Endogenous follicle-stimulating hormone was downregulated by implanting a 1-month depot of goserelin acetate 3.6 mg on day 0 in eligible subjects. On day 14 of the experimental period, subjects received one of four ascending doses of XM17. Blood sampling to obtain the pharmacokinetic profile of XM17 was done at frequent intervals until 168 hours post-dose.

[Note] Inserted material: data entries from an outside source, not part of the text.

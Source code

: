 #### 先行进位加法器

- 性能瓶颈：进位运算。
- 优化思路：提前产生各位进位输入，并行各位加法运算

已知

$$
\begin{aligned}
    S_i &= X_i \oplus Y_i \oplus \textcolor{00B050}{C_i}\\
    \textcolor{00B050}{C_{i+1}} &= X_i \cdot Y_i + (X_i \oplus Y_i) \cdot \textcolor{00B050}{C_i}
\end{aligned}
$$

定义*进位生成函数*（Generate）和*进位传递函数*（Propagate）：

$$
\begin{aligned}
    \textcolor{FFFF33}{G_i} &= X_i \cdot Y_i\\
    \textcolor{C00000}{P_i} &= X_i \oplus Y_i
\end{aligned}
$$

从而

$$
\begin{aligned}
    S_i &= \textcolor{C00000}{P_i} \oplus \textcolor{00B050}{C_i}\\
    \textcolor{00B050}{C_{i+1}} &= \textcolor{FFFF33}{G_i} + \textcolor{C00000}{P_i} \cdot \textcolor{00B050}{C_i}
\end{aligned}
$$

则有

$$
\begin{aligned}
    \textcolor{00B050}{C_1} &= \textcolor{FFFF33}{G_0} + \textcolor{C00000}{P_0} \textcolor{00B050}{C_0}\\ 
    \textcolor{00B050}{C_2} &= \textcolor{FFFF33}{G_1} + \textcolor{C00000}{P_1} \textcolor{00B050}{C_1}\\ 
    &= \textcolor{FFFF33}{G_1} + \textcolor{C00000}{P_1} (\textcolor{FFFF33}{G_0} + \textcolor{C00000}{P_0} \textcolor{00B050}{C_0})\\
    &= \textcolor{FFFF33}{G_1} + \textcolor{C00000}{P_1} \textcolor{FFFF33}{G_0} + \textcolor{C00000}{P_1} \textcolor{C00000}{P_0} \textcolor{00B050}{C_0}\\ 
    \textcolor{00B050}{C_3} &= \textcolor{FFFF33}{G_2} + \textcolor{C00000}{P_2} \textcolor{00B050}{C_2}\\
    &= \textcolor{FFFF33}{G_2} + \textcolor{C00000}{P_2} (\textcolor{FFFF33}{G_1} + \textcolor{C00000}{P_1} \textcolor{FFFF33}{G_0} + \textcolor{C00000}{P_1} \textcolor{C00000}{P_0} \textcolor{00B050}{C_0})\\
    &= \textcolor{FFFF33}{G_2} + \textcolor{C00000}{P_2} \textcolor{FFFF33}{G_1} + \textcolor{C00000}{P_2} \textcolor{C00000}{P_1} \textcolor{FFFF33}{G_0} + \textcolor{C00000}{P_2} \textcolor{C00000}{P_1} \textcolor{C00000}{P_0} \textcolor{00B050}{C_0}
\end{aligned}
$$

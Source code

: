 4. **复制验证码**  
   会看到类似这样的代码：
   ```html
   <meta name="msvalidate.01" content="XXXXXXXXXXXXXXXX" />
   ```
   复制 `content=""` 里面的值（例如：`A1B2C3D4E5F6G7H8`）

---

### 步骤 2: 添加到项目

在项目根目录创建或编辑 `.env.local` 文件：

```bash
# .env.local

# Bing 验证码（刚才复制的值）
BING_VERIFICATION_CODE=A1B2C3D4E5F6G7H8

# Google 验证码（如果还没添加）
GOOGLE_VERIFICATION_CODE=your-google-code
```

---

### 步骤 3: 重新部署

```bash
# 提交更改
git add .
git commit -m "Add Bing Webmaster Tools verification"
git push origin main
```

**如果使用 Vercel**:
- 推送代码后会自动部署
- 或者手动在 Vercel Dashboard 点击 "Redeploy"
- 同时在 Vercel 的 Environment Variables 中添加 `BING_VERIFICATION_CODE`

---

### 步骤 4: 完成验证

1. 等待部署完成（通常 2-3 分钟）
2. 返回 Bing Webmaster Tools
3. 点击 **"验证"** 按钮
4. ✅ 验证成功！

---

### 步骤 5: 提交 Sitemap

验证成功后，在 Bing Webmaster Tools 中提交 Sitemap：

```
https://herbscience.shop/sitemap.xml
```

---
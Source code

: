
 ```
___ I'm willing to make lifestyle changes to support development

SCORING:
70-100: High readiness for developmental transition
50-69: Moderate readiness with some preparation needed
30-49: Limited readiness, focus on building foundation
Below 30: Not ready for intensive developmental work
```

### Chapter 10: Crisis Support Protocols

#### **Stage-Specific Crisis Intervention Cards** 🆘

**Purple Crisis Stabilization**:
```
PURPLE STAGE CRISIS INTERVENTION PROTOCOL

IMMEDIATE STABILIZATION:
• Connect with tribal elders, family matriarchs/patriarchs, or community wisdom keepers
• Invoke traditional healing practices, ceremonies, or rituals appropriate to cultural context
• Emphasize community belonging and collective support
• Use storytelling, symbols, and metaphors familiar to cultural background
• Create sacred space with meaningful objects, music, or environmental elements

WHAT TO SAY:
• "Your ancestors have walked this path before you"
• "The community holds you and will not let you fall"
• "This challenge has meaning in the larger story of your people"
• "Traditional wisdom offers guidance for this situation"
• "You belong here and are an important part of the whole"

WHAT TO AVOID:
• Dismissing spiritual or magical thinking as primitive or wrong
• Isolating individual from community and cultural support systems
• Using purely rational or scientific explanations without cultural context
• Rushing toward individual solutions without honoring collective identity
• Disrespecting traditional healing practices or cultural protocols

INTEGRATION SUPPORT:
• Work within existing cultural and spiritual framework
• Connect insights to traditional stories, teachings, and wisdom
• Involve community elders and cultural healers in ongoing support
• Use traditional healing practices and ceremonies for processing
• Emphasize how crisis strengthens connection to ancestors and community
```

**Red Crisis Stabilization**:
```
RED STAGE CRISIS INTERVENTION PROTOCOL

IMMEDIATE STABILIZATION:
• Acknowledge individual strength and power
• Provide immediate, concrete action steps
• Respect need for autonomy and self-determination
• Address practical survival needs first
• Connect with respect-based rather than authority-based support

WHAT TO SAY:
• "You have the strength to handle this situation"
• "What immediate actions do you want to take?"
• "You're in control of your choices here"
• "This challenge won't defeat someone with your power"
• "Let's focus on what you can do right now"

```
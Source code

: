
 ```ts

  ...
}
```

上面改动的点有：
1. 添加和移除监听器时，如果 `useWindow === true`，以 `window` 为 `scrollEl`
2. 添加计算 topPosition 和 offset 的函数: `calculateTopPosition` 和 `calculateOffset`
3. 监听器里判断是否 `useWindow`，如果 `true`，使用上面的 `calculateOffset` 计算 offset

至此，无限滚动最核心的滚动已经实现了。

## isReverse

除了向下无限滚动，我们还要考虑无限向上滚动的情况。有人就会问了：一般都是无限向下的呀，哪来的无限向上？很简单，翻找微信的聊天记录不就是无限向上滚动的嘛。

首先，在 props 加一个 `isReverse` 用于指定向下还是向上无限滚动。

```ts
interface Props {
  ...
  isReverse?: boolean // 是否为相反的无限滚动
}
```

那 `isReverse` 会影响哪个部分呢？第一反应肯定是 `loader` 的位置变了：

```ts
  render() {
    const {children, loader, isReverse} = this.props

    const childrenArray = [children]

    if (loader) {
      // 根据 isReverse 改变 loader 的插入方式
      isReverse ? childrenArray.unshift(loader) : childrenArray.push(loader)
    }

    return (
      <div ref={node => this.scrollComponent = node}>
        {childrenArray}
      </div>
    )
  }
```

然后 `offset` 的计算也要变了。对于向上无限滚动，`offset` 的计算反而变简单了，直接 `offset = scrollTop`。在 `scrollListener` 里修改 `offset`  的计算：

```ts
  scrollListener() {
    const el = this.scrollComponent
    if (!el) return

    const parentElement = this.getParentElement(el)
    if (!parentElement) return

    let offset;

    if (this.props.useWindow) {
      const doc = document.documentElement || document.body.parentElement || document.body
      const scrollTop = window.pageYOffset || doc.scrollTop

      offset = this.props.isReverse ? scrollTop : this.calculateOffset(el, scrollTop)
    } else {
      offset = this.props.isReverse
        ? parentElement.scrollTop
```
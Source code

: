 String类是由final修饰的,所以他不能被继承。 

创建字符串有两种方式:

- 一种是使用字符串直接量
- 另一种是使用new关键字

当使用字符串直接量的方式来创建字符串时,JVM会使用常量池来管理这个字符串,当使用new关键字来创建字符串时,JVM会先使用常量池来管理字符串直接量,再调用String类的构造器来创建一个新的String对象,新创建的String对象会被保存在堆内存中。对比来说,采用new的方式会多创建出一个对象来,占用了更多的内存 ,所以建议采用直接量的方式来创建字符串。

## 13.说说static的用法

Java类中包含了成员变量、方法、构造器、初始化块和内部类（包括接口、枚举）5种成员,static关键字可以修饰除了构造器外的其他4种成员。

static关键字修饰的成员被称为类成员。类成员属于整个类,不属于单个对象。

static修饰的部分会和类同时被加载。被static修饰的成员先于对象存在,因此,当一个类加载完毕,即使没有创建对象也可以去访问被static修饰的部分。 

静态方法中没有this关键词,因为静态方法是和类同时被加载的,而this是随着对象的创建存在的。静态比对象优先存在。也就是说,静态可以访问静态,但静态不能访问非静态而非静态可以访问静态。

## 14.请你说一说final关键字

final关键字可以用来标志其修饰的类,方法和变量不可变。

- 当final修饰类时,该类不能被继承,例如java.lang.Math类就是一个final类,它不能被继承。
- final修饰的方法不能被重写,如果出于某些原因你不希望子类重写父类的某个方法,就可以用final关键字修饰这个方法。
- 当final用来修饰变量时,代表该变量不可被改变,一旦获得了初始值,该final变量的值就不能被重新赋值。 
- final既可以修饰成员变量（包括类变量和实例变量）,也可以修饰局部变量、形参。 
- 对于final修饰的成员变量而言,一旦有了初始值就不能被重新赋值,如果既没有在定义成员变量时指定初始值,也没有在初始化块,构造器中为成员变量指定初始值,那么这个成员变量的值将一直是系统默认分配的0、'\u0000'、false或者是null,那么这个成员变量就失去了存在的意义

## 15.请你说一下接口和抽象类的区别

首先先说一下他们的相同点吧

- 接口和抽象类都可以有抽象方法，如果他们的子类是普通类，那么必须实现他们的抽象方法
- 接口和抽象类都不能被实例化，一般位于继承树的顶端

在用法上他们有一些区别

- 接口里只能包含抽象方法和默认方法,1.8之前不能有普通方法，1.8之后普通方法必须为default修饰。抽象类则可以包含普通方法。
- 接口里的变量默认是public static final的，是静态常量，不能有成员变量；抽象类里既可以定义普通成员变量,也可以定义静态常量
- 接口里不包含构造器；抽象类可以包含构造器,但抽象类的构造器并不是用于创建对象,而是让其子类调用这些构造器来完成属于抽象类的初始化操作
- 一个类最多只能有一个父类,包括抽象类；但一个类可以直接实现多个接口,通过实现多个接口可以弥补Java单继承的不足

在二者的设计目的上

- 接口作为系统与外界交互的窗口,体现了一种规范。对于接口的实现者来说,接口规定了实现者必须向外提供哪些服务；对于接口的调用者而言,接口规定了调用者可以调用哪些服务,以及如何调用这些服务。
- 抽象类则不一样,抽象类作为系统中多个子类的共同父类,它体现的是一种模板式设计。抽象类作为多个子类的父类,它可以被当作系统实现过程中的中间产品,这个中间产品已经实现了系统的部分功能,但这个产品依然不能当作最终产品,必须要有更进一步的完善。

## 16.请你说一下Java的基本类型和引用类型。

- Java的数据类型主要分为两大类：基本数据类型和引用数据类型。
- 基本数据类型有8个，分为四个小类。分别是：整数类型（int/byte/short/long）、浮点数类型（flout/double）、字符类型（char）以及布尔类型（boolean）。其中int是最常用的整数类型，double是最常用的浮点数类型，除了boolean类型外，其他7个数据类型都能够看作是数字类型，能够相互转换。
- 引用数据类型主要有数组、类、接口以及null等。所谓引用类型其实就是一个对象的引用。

Following downregulation of endogenous follicle-stimulating hormone to <4 IU/L, 40 subjects (of mean age 29±5.4 years) received single subcutaneous doses of 37.5 (n=4, pilot group), 75, 150, or 300 IU (n=12 each) of XM17. The mean serum concentration-time profiles of XM17 revealed dose-related increases in maximum concentration (Cmax) within 24 hours followed by monoexponential decay for the three higher dose levels. Slopes estimated by linear regression for Cmax and AUC0-168h were ~1.0 (0.9052 IU/L and 1.0964 IU·h/L, respectively). For each IU of XM17 administered, Cmax and AUC0-168h rose by 0.032 IU/L and 2.60 IU·h/L, respectively. Geometric mean elimination half-life ranged from 54 to 90 hours. No antibodies to XM17 were detected. The most common treatment-emergent adverse events were headache (12 events in eleven [27.5%] subjects) and dizziness (four events in four [10%] subjects); two subjects (5%) reported mild pain on touch at the injection site.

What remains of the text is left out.